In the late nineteenth century, the *decadent movement (deriving from the French poets *Baudelaire, *Rimbaud and *Verlaine) was strong in Portugal (see *Gomes Leal, *Antonio Feijo) and much poetry of relevance was written in the *eighteen nineties (see *Eugenio de Castro). French influence has been the strongest of all outside influences on Portuguese culture—for instance in poetry, *Rimbaud and *Verlaine, whose gay poems were being published in French from 1894. The decadent movement and French gay poetry formed the background for the poetry of Portugal's greatest *modernist poet—and perhaps greatest poet —*Fernando Pessoa, who never married and is widely regarded as being gay. He wrote a spirited defence of his contemporary *Antonio Botto's openly gay sequence Os Cancões (The Songs; 1920), a work which appeared in expanded editions as *Walt Whitman has done with his Leaves of Grass; *José Regio (pseud.) has written a notable book of criticism on Botto's work. (Botto later emigrated to Brazil in 1947, due to a court case relating to his homosexuality.)

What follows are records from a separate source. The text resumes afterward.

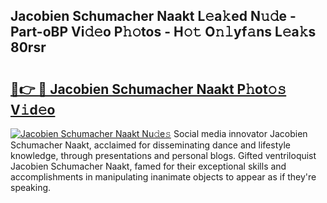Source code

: ## Jacobien Schumacher Naakt L𝚎a𝚔ed N𝚞𝚍e - Part-oBP Vi𝚍𝚎o P𝚑𝚘tos - H𝚘𝚝 O𝚗𝚕yf𝚊ns L𝚎a𝚔s 80rsr

# <h2><a href="http://kf3eo6i.oniu.top/?m=Jacobien+Schumacher+Naakt">🔗👉 🔴 Jacobien Schumacher Naakt P𝚑ot𝚘𝚜 V𝚒d𝚎o</a></h2>

[![Jacobien Schumacher Naakt Nu𝚍e𝚜](https://i.imgur.com/0qMVB7G.gif)](http://kf3eo6i.oniu.top/?m=Jacobien+Schumacher+Naakt)
Social media innovator Jacobien Schumacher Naakt, acclaimed for disseminating dance and lifestyle knowledge, through presentations and personal blogs. Gifted ventriloquist Jacobien Schumacher Naakt, famed for their exceptional skills and accomplishments in manipulating inanimate objects to appear as if they're speaking.  
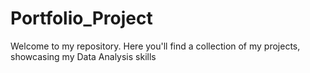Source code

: # Portfolio_Project
Welcome to my repository. Here you'll find a collection of my projects, showcasing my Data Analysis skills
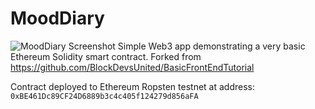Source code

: # MoodDiary
![MoodDiary Screenshot](https://user-images.githubusercontent.com/1199572/171086274-8a927d97-23cb-4691-821c-1fb2e065f46e.png)
Simple Web3 app demonstrating a very basic Ethereum Solidity smart contract. Forked from https://github.com/BlockDevsUnited/BasicFrontEndTutorial

Contract deployed to Ethereum Ropsten testnet at address: `0xBE461Dc89CF24D6889b3c4c405f124279d856aFA`
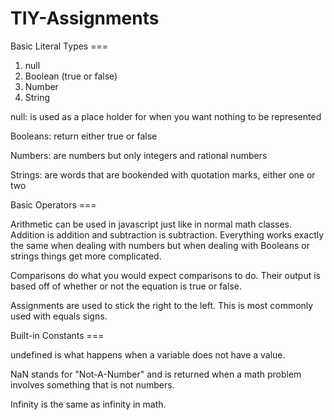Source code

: # TIY-Assignments

Basic Literal Types ===


1. null
2. Boolean (true or false)
3. Number
4. String

null: is used as a place holder for when you want nothing to be represented

Booleans: return either true or false

Numbers: are numbers but only integers and rational numbers

Strings: are words that are bookended with quotation marks, either one or two


Basic Operators ===


Arithmetic can be used in javascript just like in normal math classes. Addition is addition and subtraction is subtraction. Everything works exactly the same when dealing with numbers but when dealing with Booleans or strings things get more complicated. 

Comparisons do what you would expect comparisons to do. Their output is based off of whether or not the equation is true or false. 

Assignments are used to stick the right to the left. This is most commonly used with equals signs. 

Built-in Constants ===


undefined is what happens when a variable does not have a value.

NaN stands for "Not-A-Number" and is returned when a math problem involves something that is not numbers.

Infinity is the same as infinity in math.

The compatriot of Pessoa and Botto, *Gomes Leal, defended sodomy in a pamphlet entitled Sodomia divinisada ("Sodomy Divined") at this time, while another friend the possibly bisexual *Mario de Sá Carneiro committed suicide in *Paris in 1914. The outstanding Portuguese literature on gay cultural history begins with *Arlindo Monteiro, who wrote a huge cultural study of homosexuality in 1922 showing the influence of *Magnus Hirshfeld. *Asdrubal D'Aquiar has written a survey mostly discussing the laws while *Luiz Mott has done recent work on the historical background.
The *surrealist poet *Mario Cesariny has written homosexual poems while *Eugenio de Andrade is an important poet active from 1940 whose work, especially from 1988, is relevant. *Al Perto (pseud.) was a notable 1980s gay poet. *José Blanco has compiled the finest bibliography on *Pessoa (many of whose works remain unpublished; there is no collected edition of his poems); *João Simões's biography of the poet remains inadequate in dealing with homosexuality.
Portugal is at present a democracy (from 1975) but has been a military dictatorship at times during the twentieth century; it was formerly a monarchy. The influence of Portuguese homopoetry in Portugal on Portuguese in Brazil is considerable and also from 1968 in the reverse direction as regards homosexual poetry: that is, of Brazilian Portuguese gay poetry on Iberian Portuguese.
The only anthology in Portuguese, the Brazilian *Poemas do Amor Maldito (1968) comes out of the *decadent tradition in Portuguese. The *Catholic Church is still the basis of Portuguese religious life. *Julio Gomes Viana has written the most recent survey in Portuguese of gay culture. The National Library in the capital *Lisbon is a major library for research purposes.
Dictionaries and Encyclopedias. Encyclopedia of Homosexuality, 678–81: see "Latin America". Gay Poetry Anthologies. Reid, Eternal Flame, volume 2, 329–31 and 335–81 (selection of some poems with Spanish poets).
Provençal
Provençal is also called Occitan, that is, the language of Oc, referring to the south of France. It is spoken in south west France along the Mediterranean and is a *Romance language of the *Indo-European language family. It is very close to *Catalan (which is spoken in north east Spain around *Barcelona). The language is still spoken today. Material dates from 1180.
A number of *troubadour poets are relevant—e.g., *Arnaut Daniel—though more research is needed on them. The *Anacreontea have been translated. On Provençal see Encyclopedia of Language and Linguistics.